Lockdown in China, Oil continues to fall
2022.11.17 10:39
Lockdown in China, oil continues to fall
Budrigannews.com – Oil prices fell again as geopolitical tensions in Eastern Europe eased and a surge in COVID-19 cases in China risked affecting economic activity in the world’s biggest oil importer.
At 10:00ET (15:00GMT), futures were trading up 2.3 percent at 83.61 barrels, while contracts were trading up 1.4 percent at 991.55 barrels.
China reported 20,000 new daily cases this week, the biggest increase in nearly 7 months, and health officials have been reluctant to revise their tough zero COVID policy, slowing the country’s economic recovery.
Jpmorgan, the world’s second-largest economy, cut its outlook for China’s economic growth by 10 percent, an unexpected contraction of exports and imports in 2020, a simultaneous recession from June 5 to 5, and earlier this week, influential investment bank Jpmorgan cut its outlook for China’s economic growth, citing China’s continued COVID-19 restrictions.

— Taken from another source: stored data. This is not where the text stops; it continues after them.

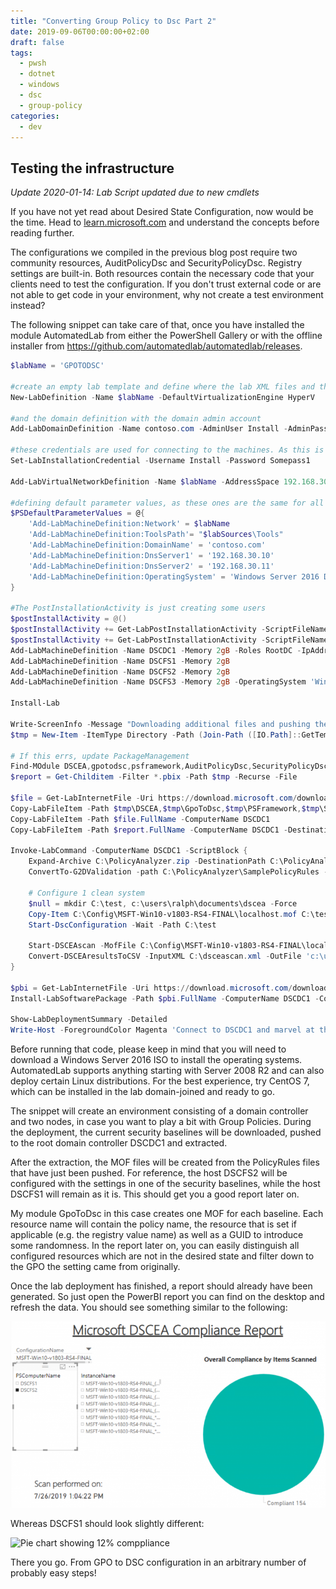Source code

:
 ```yaml
---
title: "Converting Group Policy to Dsc Part 2"
date: 2019-09-06T00:00:00+02:00
draft: false
tags:
  - pwsh
  - dotnet
  - windows
  - dsc
  - group-policy
categories:
  - dev
---
```


## Testing the infrastructure

*Update 2020-01-14: Lab Script updated due to new cmdlets*

If you have not yet read about Desired State Configuration, now would be the time. Head to [learn.microsoft.com](https://learn.microsoft.com/en-us/powershell/dsc/overview/overview) and understand the concepts before reading further.

The configurations we compiled in the previous blog post require two community resources, AuditPolicyDsc and SecurityPolicyDsc. Registry settings are built-in. Both resources contain the necessary code that your clients need to test the configuration. If you don't trust external code or are not able to get code in your environment, why not create a test environment instead?

The following snippet can take care of that, once you have installed the module AutomatedLab from either the PowerShell Gallery or with the offline installer from <https://github.com/automatedlab/automatedlab/releases>.

```powershell
$labName = 'GPOTODSC'

#create an empty lab template and define where the lab XML files and the VMs will be stored
New-LabDefinition -Name $labName -DefaultVirtualizationEngine HyperV

#and the domain definition with the domain admin account
Add-LabDomainDefinition -Name contoso.com -AdminUser Install -AdminPassword Somepass1

#these credentials are used for connecting to the machines. As this is a lab we use clear-text passwords
Set-LabInstallationCredential -Username Install -Password Somepass1

Add-LabVirtualNetworkDefinition -Name $labName -AddressSpace 192.168.30.0/24

#defining default parameter values, as these ones are the same for all the machines
$PSDefaultParameterValues = @{
    'Add-LabMachineDefinition:Network' = $labName
    'Add-LabMachineDefinition:ToolsPath'= "$labSources\Tools"
    'Add-LabMachineDefinition:DomainName' = 'contoso.com'
    'Add-LabMachineDefinition:DnsServer1' = '192.168.30.10'
    'Add-LabMachineDefinition:DnsServer2' = '192.168.30.11'
    'Add-LabMachineDefinition:OperatingSystem' = 'Windows Server 2016 Datacenter (Desktop Experience)'
}

#The PostInstallationActivity is just creating some users
$postInstallActivity = @()
$postInstallActivity += Get-LabPostInstallationActivity -ScriptFileName 'New-ADLabAccounts 2.0.ps1' -DependencyFolder $labSources\PostInstallationActivities\PrepareFirstChildDomain
$postInstallActivity += Get-LabPostInstallationActivity -ScriptFileName PrepareRootDomain.ps1 -DependencyFolder $labSources\PostInstallationActivities\PrepareRootDomain
Add-LabMachineDefinition -Name DSCDC1 -Memory 2gB -Roles RootDC -IpAddress 192.168.30.10 -PostInstallationActivity $postInstallActivity
Add-LabMachineDefinition -Name DSCFS1 -Memory 2gB
Add-LabMachineDefinition -Name DSCFS2 -Memory 2gB
Add-LabMachineDefinition -Name DSCFS3 -Memory 2gB -OperatingSystem 'Windows Server 2008 R2 Datacenter (Full Installation)'

Install-Lab

Write-ScreenInfo -Message "Downloading additional files and pushing them to root DC"
$tmp = New-Item -ItemType Directory -Path (Join-Path ([IO.Path]::GetTempPath()) -ChildPath DSCEA) -Force

# If this errs, update PackageManagement
Find-MOdule DSCEA,gpotodsc,psframework,AuditPolicyDsc,SecurityPolicyDsc -Repository PSGallery | Save-Module -Path $tmp -Force
$report = Get-Childitem -Filter *.pbix -Path $tmp -Recurse -File

$file = Get-LabInternetFile -Uri https://download.microsoft.com/download/8/5/C/85C25433-A1B0-4FFA-9429-7E023E7DA8D8/PolicyAnalyzer.zip -Path $tmp -PassThru
Copy-LabFileItem -Path $tmp\DSCEA,$tmp\GpoToDsc,$tmp\PSFramework,$tmp\SecurityPolicyDsc,$tmp\AuditPolicyDsc -Destination 'C:\Program Files\WindowsPowerShell\Modules' -ComputerName DSCDC1,DSCFS1,DSCFS2
Copy-LabFileItem -Path $file.FullName -ComputerName DSCDC1
Copy-LabFileItem -Path $report.FullName -ComputerName DSCDC1 -DestinationFolderPath 'C:\users\install\Desktop'

Invoke-LabCommand -ComputerName DSCDC1 -ScriptBlock {
    Expand-Archive C:\PolicyAnalyzer.zip -DestinationPath C:\PolicyAnalyzer -Force
    ConvertTo-G2DValidation -path C:\PolicyAnalyzer\SamplePolicyRules -SkipMerge | Export-G2DValidation -Path C:\Config -Force

    # Configure 1 clean system
    $null = mkdir C:\test, c:\users\ralph\documents\dscea -Force
    Copy-Item C:\Config\MSFT-Win10-v1803-RS4-FINAL\localhost.mof C:\test\DSCFS2.mof
    Start-DscConfiguration -Wait -Path C:\test

    Start-DSCEAscan -MofFile C:\Config\MSFT-Win10-v1803-RS4-FINAL\localhost.mof -ComputerName DSCFS1,DSCFS2 -OutputPath C:\ -ResultsFile dsceascan.xml
    Convert-DSCEAresultsToCSV -InputXML C:\dsceascan.xml -OutFile 'c:\users\ralph\documents\dscea\output.csv'
}

$pbi = Get-LabInternetFile -Uri https://download.microsoft.com/download/9/B/A/9BAEFFEF-1A68-4102-8CDF-5D28BFFE6A61/PBIDesktop_x64.msi -Path $tmp -PassThru
Install-LabSoftwarePackage -Path $pbi.FullName -ComputerName DSCDC1 -CommandLine 'ACCEPT_EULA=1'

Show-LabDeploymentSummary -Detailed
Write-Host -ForegroundColor Magenta 'Connect to DSCDC1 and marvel at the PowerBI dashboard! Connect-LabVm DSCDC1'
```

Before running that code, please keep in mind that you will need to download a Windows Server 2016 ISO to install the operating systems. AutomatedLab supports anything starting with Server 2008 R2 and can also deploy certain Linux distributions. For the best experience, try CentOS 7, which can be installed in the lab domain-joined and ready to go.

The snippet will create an environment consisting of a domain controller and two nodes, in case you want to play a bit with Group Policies. During the deployment, the current security baselines will be downloaded, pushed to the root domain controller DSCDC1 and extracted.

After the extraction, the MOF files will be created from the PolicyRules files that have just been pushed. For reference, the host DSCFS2 will be configured with the settings in one of the security baselines, while the host DSCFS1 will remain as it is. This should get you a good report later on.

My module GpoToDsc in this case creates one MOF for each baseline. Each resource name will contain the policy name, the resource that is set if applicable (e.g. the registry value name) as well as a GUID to introduce some randomness. In the report later on, you can easily distinguish all configured resources which are not in the desired state and filter down to the GPO the setting came from originally.

Once the lab deployment has finished, a report should already have been generated. So just open the PowerBI report you can find on the desktop and refresh the data. You should see something similar to the following:

![Pie chart showing 100% comppliance](dscea.png)

Whereas DSCFS1 should look slightly different:

![Pie chart showing 12% comppliance](dscea1.png)

There you go. From GPO to DSC configuration in an arbitrary number of probably easy steps!
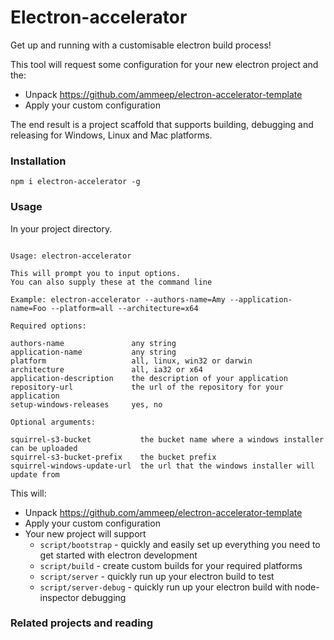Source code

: # Electron-accelerator

Get up and running with a customisable electron build process!

This tool will request some configuration for your new electron project and the:

- Unpack https://github.com/ammeep/electron-accelerator-template
- Apply your custom configuration

The end result is a project scaffold that supports building, debugging and releasing for Windows, Linux and Mac platforms.

### Installation

```
npm i electron-accelerator -g
```

### Usage

In your project directory.

```

Usage: electron-accelerator

This will prompt you to input options.
You can also supply these at the command line

Example: electron-accelerator --authors-name=Amy --application-name=Foo --platform=all --architecture=x64

Required options:

authors-name               any string
application-name           any string
platform                   all, linux, win32 or darwin
architecture               all, ia32 or x64
application-description    the description of your application
repository-url             the url of the repository for your application
setup-windows-releases     yes, no

Optional arguments:

squirrel-s3-bucket           the bucket name where a windows installer can be uploaded
squirrel-s3-bucket-prefix    the bucket prefix
squirrel-windows-update-url  the url that the windows installer will update from

```

This will:

- Unpack https://github.com/ammeep/electron-accelerator-template
- Apply your custom configuration
- Your new project will support
  - ``script/bootstrap`` - quickly and easily set up everything you need to get started with electron development
  - ``script/build`` - create custom builds for your required platforms
  - ``script/server`` - quickly run up your electron build to test
  - ``script/server-debug`` - quickly run up your electron build with node-inspector debugging


### Related projects and reading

The market had risen in price on Wednesday morning, raising concerns that the war between Ukraine and Russia could escalate after missiles hit the territory of NATO member Poland near the border with Ukraine.
But tensions eased after NATO officials stated that the missile was not a deliberate move by Russia, as it was fired accidentally, perhaps by Ukrainian air defenses.
Separately, data released on Wednesday showed crude inventories from the United States, the world’s biggest oil consumer, fell by 5.4 million barrels last week.
“The decrease in inventory was even more significant considering the launch of the SPR. “Total U.S. crude inventories this week fell by 9.5 million barrels,” analysts at ING said. “The larger-than-expected decline was partly driven by weakness in crude oil imports, which were down 895 mbbls/d for the week,” he said.”
However, gasoline and distillate fuel stocks have increased more than expected, which leaves an unclear picture.
Even so, the supply situation remains very tight, and Russia’s long-awaited sanctions and oil price cap are expected to come into force in just a few weeks. 5.
The sanctions applied to G7 countries and companies largely prohibit the import of Russian crude oil and oil products, but the price cap is designed to lower prices and does not allow the import of Russian crude oil and oil products.
In addition, U.S. shale oil production is struggling to recover.
John Hess, chief executive officer of Hess Corp (NYSE:), said that U.S. oil production will reach about 13 million barrels per day in the coming years and will remain on a plateau as shale oil production slows due to pressure from investors to focus on growth, inflation and returns from depleted inventories.
The Organization of the Petroleum Exporting Countries is “back in the driver’s seat” as a major oil producer, he added.